Bug 77861

Summary:

Kernel lockup in qlogicfc0 driver

Product:

[Retired] Red Hat Linux

Reporter:

Hrunting Johnson <hrunting>

Component:

kernel

Assignee:

Dave Jones <davej>

Status:

CLOSED ERRATA

QA Contact:

Brian Brock <bbrock>

Severity:

high

Docs Contact:

Priority:

medium

Version:

7.2

CC:

pfrields, sct

Target Milestone:

---

Target Release:

---

Hardware:

i686

OS:

Linux

Whiteboard:

Fixed In Version:

Doc Type:

Bug Fix

Doc Text:

Story Points:

---

Clone Of:

Environment:

Last Closed:

2003-12-17 13:26:22 UTC

Type:

---

Regression:

---

Mount Type:

---

Documentation:

---

CRM:

Verified Versions:

Category:

---

oVirt Team:

---

RHEL 7.3 requirements from Atomic Host:

Cloudforms Team:

---

Target Upstream Version:

Embargoed:

Bug Depends On:

Bug Blocks:

77803

Attachments:

Description	Flags
output from readprofile -v	none

Description Hrunting Johnson 2002-11-14 15:10:28 UTC

From Bugzilla Helper:
User-Agent: Mozilla/4.0 (compatible; MSIE 6.0; Windows NT 5.1; .NET CLR 
1.0.3705)

Description of problem:
Compaq 8500, 8 P3 CPU, 4GB RAM, QLA2200 FC
RH 7.2, all errata, kernel 2.4.18-17.7.x

Under heavy load (backups, running real-time monitoring system, and lookupd 
data) across the fibre-channel card, the system locks up.  Upon 
reboot, /var/log/messages contains 36 lines like:

kernel: qlogicfc0 : no handle slots, this should not happen
kernel: hostdata->queued is 4d, in_ptr: 38

The '4d' and 'in_ptr' values will vary.

Version-Release number of selected component (if applicable):


How reproducible:
Always

Steps to Reproduce:
1.boot system
2.run under heavy load
3.wait

Actual Results:  system locks up

Expected Results:  system does not lock up

Additional info:

http://ldm.bkbits.net:8080/linux-2.5-cpu/cset@1.621.1.10?nav=index.html%
7CChangeSet@-4w

This URL contains information about changes made in 2.5 that supposedly fix 
this problem.  Looks like a change was made in the way drivers need to handle 
locks (per device vs. global).

I consider 2.4.18-17.7.x to be an extremely buggy kernel.  This is the third 
bug related to this kernel I've filed since I upgraded an RH7.2 box to this 
kernel yesterday.  Was any QA done on this kernel at all?

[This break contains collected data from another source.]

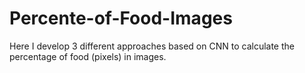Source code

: # Percente-of-Food-Images
Here I develop 3 different approaches based on CNN to calculate the percentage of food (pixels) in images.
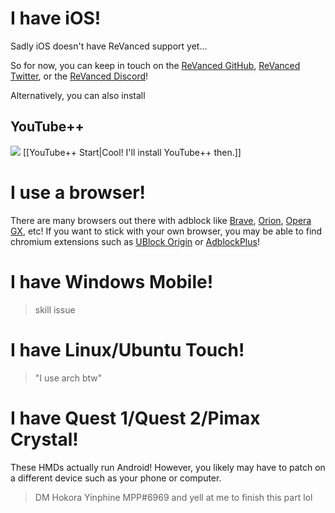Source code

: # I have iOS!
Sadly iOS doesn't have ReVanced support yet...

So for now, you can keep in touch on the [ReVanced GitHub](https://github.com/ReVanced), [ReVanced Twitter](https://twitter.com/ReVancedapp), or the [ReVanced Discord](http://ReVanced.app/discord)!

Alternatively, you can also install
## YouTube++

![](https://cdn.discordapp.com/attachments/803186540359450664/1100960373282193449/image_2023-04-26_182246728_1.gif) [[YouTube++ Start|Cool! I'll install YouTube++ then.]]

# I use a browser!
There are many browsers out there with adblock like <a href="https://brave.com/download/">Brave</a>, <a href="https://browser.kagi.com">Orion</a>, <a href="https://www.opera.com/gx">Opera GX</a>, etc! If you want to stick with your own browser, you may be able to find chromium extensions such as <a href="https://ublockorigin.com">UBlock Origin</a> or <a href="https://www.adblockplus.org/en/download">AdblockPlus</a>!

# I have Windows Mobile!
> skill issue

# I have Linux/Ubuntu Touch!
> "I use arch btw"

# I have Quest 1/Quest 2/Pimax Crystal!
These HMDs actually run Android! However, you likely may have to patch on a different device such as your phone or computer. 

> DM Hokora Yinphine MPP#6969 and yell at me to finish this part lol
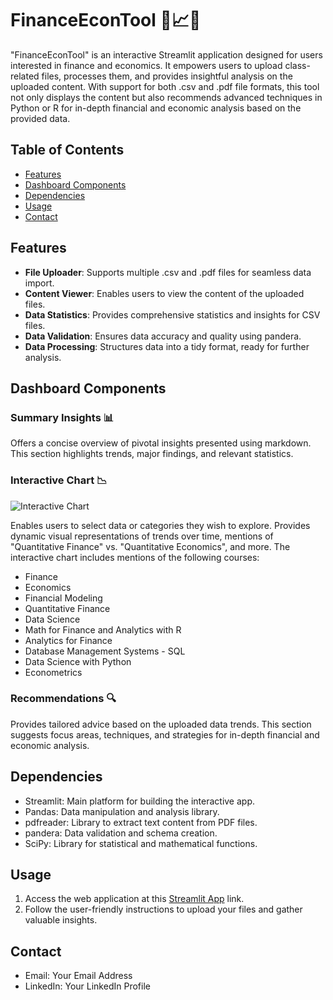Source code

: # FinanceEconTool 💼📈🔬

"FinanceEconTool" is an interactive Streamlit application designed for users interested in finance and economics. It empowers users to upload class-related files, processes them, and provides insightful analysis on the uploaded content. With support for both .csv and .pdf file formats, this tool not only displays the content but also recommends advanced techniques in Python or R for in-depth financial and economic analysis based on the provided data.

## Table of Contents
- [Features](#features)
- [Dashboard Components](#dashboard-components)
- [Dependencies](#dependencies)
- [Usage](#usage)
- [Contact](#contact)

## Features
- **File Uploader**: Supports multiple .csv and .pdf files for seamless data import.
- **Content Viewer**: Enables users to view the content of the uploaded files.
- **Data Statistics**: Provides comprehensive statistics and insights for CSV files.
- **Data Validation**: Ensures data accuracy and quality using pandera.
- **Data Processing**: Structures data into a tidy format, ready for further analysis.

## Dashboard Components
### Summary Insights 📊
Offers a concise overview of pivotal insights presented using markdown. This section highlights trends, major findings, and relevant statistics.

### Interactive Chart 📉
![Interactive Chart](placeholder_chart.png)

Enables users to select data or categories they wish to explore. Provides dynamic visual representations of trends over time, mentions of "Quantitative Finance" vs. "Quantitative Economics", and more. The interactive chart includes mentions of the following courses:

- Finance
- Economics
- Financial Modeling
- Quantitative Finance
- Data Science
- Math for Finance and Analytics with R
- Analytics for Finance
- Database Management Systems - SQL
- Data Science with Python
- Econometrics

### Recommendations 🔍
Provides tailored advice based on the uploaded data trends. This section suggests focus areas, techniques, and strategies for in-depth financial and economic analysis.

## Dependencies
- Streamlit: Main platform for building the interactive app.
- Pandas: Data manipulation and analysis library.
- pdfreader: Library to extract text content from PDF files.
- pandera: Data validation and schema creation.
- SciPy: Library for statistical and mathematical functions.

## Usage
1. Access the web application at this [Streamlit App](https://tiffanythaonguyen-streamlit-example-streamlit-app-pia2qx.streamlit.app/) link.
2. Follow the user-friendly instructions to upload your files and gather valuable insights.

## Contact
- Email: Your Email Address
- LinkedIn: Your LinkedIn Profile
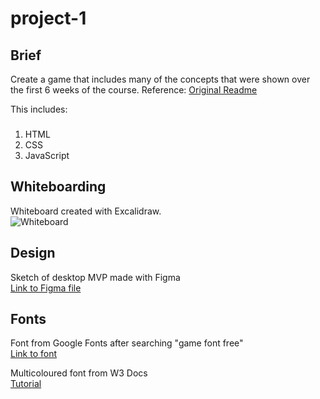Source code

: # project-1

## Brief
Create a game that includes many of the concepts that were shown over the first 6 weeks of the course. Reference: [Original Readme](./project-1-original-readme.md)

This includes:

###
1. HTML
2. CSS
3. JavaScript

## Whiteboarding
Whiteboard created with Excalidraw.\
![Whiteboard](./images/whiteboard.png)

## Design
Sketch of desktop MVP made with Figma\
[Link to Figma file](https://www.figma.com/file/l1LtEfj9QcG6IgvStj36Bx/Souldoku?node-id=0%3A1)

## Fonts
Font from Google Fonts after searching "game font free"\
[Link to font](https://fonts.google.com/specimen/Press+Start+2P)

Multicoloured font from W3 Docs\
[Tutorial](https://www.w3docs.com/snippets/css/how-to-create-a-multicolor-text-in-html-and-css.html#:~:text=This%20is%20the%20easiest%20way,names%20of%20your%20preferred%20colors.)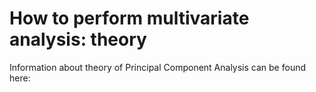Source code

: # How to perform multivariate analysis: theory

Information about theory of Principal Component Analysis can be found here:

Comment 1 Arjan van de Ven 2002-11-14 15:12:37 UTC

please use the qla2200 driver instead; that one is actually supported

Comment 2 Hrunting Johnson 2002-11-14 15:26:26 UTC

Will do.  Under 2.4.9-31, I was using the qla2x00 without incident, but that 
disappeared in the new release.  The qla2200 driver under that kernel never 
worked for us, so I didn't bother to try it again.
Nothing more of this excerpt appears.